== What this task involves ==
Show me every line in the listing that has the word "your".

** Working data follows **

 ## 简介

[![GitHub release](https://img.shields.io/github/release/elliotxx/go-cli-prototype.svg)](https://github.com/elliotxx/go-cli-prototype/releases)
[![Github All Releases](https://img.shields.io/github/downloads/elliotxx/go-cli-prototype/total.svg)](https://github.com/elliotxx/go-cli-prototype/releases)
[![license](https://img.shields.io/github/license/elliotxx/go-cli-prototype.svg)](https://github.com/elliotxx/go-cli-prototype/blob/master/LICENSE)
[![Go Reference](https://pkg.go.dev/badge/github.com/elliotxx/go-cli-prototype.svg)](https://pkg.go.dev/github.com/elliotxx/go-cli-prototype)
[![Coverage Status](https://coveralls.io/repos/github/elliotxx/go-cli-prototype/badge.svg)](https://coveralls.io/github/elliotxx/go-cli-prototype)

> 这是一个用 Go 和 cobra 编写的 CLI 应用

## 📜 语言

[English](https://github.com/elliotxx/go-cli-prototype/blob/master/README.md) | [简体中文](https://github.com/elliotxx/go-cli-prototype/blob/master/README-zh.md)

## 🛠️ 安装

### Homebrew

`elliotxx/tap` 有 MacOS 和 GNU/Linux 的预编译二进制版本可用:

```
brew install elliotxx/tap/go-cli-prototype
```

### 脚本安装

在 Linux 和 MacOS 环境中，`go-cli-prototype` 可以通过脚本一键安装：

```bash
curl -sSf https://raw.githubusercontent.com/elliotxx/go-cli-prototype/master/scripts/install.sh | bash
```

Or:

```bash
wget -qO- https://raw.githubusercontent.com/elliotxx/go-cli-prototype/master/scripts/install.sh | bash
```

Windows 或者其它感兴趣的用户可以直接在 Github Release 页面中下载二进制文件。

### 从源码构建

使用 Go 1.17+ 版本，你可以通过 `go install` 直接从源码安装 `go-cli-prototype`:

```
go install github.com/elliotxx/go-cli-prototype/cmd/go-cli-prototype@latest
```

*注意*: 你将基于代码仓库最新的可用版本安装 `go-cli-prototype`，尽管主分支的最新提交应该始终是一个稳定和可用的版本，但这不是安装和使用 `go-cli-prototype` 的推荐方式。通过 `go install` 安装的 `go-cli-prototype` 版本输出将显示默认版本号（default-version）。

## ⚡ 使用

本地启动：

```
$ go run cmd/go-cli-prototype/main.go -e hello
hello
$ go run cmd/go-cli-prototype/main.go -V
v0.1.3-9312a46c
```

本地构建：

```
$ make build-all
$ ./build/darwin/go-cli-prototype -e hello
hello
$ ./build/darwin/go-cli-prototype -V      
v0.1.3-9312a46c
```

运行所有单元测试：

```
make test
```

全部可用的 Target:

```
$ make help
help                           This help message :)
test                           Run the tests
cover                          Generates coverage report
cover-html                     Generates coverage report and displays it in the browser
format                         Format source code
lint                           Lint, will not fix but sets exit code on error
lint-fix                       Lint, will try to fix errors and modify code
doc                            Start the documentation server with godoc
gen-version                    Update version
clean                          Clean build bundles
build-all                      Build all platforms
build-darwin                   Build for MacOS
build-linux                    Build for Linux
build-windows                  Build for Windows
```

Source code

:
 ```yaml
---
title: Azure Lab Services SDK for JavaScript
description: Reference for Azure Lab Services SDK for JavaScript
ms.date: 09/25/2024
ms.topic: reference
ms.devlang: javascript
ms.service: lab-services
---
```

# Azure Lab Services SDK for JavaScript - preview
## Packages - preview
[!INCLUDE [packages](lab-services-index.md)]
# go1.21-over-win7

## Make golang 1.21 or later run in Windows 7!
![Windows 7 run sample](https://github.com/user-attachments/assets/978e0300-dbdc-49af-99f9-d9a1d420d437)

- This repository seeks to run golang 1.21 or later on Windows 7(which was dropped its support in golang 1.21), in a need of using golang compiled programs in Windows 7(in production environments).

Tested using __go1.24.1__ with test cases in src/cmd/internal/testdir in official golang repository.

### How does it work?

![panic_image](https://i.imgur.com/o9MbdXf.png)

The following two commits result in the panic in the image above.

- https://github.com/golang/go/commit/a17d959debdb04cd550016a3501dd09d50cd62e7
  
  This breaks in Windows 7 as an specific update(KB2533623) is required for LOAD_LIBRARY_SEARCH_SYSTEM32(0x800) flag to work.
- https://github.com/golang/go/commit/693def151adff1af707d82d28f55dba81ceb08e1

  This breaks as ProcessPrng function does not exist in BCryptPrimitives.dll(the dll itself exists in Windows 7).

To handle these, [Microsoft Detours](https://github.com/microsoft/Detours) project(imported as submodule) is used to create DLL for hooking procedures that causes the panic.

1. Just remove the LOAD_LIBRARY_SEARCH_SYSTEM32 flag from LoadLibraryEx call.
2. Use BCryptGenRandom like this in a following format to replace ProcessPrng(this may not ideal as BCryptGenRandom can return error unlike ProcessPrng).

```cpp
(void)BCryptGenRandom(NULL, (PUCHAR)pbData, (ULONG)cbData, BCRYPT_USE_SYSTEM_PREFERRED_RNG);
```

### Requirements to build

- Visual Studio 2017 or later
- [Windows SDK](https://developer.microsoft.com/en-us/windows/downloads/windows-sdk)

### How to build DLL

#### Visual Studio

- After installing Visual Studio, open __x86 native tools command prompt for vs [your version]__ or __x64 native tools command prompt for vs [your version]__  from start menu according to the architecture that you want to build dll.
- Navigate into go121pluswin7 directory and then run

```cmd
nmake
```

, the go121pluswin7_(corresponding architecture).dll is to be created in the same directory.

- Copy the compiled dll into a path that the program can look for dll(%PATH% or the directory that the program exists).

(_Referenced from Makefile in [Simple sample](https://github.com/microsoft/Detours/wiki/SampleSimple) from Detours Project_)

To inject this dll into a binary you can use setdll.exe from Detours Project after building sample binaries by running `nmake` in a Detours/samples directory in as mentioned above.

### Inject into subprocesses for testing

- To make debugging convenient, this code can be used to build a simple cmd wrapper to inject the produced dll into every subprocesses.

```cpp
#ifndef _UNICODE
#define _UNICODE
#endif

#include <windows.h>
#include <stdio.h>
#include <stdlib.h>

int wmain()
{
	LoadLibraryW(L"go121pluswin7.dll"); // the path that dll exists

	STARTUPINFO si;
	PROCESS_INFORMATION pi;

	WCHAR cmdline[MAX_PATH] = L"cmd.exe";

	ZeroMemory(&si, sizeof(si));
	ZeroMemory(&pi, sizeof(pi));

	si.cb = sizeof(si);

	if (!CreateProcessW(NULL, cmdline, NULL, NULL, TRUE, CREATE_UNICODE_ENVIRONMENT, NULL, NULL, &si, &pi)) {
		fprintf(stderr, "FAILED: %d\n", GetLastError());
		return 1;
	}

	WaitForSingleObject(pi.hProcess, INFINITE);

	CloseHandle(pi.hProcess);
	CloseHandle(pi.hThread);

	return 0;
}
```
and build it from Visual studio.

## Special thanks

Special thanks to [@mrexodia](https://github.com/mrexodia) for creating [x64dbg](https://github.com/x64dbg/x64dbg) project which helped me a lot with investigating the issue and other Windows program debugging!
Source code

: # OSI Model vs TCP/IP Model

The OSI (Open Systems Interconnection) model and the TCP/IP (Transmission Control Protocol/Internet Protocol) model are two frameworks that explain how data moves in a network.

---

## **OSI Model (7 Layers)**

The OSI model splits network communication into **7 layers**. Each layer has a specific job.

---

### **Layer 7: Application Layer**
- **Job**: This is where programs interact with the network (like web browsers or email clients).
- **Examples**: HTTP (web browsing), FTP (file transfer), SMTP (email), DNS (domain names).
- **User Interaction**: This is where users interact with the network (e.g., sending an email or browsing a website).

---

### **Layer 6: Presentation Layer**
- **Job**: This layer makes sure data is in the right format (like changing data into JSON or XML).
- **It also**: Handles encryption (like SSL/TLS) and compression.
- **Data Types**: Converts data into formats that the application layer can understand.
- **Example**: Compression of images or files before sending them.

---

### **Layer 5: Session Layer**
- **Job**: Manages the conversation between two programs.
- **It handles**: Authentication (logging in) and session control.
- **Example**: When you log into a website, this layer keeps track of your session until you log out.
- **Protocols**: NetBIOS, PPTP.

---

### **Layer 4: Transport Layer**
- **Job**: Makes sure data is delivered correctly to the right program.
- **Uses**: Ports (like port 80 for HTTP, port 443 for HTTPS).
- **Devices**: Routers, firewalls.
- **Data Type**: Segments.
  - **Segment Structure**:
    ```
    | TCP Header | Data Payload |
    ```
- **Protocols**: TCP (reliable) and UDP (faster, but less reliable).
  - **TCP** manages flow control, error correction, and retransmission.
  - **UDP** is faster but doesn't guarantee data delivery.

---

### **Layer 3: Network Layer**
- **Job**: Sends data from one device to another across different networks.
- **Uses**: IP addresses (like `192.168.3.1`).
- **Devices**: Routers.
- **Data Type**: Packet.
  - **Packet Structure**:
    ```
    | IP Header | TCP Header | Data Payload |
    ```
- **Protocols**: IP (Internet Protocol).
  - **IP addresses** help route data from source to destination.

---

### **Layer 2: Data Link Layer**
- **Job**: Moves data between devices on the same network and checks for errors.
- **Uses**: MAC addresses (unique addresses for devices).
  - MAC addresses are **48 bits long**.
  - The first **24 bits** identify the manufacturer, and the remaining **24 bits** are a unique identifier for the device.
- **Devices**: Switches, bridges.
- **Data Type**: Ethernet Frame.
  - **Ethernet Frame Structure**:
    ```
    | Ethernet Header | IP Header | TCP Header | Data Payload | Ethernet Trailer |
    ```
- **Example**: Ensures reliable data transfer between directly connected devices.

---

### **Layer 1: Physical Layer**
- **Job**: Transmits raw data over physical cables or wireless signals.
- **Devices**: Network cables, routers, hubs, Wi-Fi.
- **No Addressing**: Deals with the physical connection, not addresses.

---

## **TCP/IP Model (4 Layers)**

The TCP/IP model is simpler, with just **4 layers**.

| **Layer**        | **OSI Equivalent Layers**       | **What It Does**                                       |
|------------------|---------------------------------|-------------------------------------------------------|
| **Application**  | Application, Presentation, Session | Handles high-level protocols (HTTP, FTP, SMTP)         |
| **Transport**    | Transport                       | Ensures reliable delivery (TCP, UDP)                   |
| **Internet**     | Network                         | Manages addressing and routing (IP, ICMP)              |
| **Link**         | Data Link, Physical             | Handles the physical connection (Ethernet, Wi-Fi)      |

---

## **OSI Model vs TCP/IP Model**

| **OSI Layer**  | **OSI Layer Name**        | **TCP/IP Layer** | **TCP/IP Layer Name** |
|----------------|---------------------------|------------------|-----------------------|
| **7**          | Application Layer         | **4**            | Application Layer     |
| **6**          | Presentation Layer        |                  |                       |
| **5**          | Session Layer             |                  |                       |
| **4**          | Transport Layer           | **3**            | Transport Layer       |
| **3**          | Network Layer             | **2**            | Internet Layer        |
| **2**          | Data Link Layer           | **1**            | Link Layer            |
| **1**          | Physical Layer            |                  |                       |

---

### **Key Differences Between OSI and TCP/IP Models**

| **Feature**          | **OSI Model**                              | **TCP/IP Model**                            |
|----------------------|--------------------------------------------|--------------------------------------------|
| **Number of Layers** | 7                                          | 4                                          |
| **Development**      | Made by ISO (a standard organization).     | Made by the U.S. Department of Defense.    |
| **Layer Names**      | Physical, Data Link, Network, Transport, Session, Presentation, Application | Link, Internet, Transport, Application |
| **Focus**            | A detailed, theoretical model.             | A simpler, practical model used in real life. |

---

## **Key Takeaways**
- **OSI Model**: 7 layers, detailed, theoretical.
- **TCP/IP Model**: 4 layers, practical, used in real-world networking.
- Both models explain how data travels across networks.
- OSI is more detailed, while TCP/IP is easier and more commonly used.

** End of Working data **

== Written response ==
- After installing Visual Studio, open __x86 native tools command prompt for vs [your version]__ or __x64 native tools command prompt for vs [your version]__  from start menu according to the architecture that you want to build dll.
- **Example**: When you log into a website, this layer keeps track of your session until you log out.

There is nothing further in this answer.